[Stored data entries]
= = =

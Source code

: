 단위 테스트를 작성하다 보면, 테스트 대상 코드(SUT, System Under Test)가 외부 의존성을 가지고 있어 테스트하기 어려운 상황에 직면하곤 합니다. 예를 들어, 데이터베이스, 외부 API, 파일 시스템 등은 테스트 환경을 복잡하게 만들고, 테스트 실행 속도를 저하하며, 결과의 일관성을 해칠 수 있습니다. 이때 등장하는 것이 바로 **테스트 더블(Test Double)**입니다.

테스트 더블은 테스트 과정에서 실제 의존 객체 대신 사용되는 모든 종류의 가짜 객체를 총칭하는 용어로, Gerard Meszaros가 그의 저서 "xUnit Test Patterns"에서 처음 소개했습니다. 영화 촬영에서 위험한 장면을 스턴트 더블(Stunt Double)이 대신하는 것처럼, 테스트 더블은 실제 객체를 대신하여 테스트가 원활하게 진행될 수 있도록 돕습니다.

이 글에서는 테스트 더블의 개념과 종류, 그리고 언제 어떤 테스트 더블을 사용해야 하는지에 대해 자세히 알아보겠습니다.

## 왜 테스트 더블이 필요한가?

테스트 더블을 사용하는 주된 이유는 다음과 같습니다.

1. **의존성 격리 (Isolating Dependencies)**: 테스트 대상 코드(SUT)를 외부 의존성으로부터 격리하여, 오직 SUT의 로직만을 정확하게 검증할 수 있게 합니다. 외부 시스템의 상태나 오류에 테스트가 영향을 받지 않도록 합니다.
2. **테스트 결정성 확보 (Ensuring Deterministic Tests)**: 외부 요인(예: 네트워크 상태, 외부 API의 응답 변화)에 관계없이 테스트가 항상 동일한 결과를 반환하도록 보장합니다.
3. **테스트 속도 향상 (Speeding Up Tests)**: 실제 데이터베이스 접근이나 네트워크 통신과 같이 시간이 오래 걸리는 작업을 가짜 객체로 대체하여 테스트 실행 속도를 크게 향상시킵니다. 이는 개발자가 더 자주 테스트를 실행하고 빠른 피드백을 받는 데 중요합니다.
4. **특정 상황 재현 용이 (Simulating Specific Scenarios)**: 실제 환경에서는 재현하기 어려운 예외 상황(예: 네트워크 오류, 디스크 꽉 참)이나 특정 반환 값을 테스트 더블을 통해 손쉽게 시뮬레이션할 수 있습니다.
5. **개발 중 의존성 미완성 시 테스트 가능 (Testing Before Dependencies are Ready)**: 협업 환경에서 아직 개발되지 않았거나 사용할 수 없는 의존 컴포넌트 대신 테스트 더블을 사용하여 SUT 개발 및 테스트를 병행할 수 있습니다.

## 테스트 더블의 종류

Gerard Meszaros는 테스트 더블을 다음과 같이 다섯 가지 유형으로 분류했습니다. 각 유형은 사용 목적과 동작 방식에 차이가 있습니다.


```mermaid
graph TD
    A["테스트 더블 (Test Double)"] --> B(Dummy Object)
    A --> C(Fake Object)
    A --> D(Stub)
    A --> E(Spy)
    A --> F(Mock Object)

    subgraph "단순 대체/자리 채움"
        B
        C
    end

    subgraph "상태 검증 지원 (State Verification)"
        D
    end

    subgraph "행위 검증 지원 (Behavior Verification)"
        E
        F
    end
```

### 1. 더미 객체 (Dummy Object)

= = =

**Task to complete**
Using the entries, return every line where the word "Object" can be found.

**Output for this task**
    A["테스트 더블 (Test Double)"] --> B(Dummy Object)
    A --> C(Fake Object)
    A --> F(Mock Object)
### 1. 더미 객체 (Dummy Object)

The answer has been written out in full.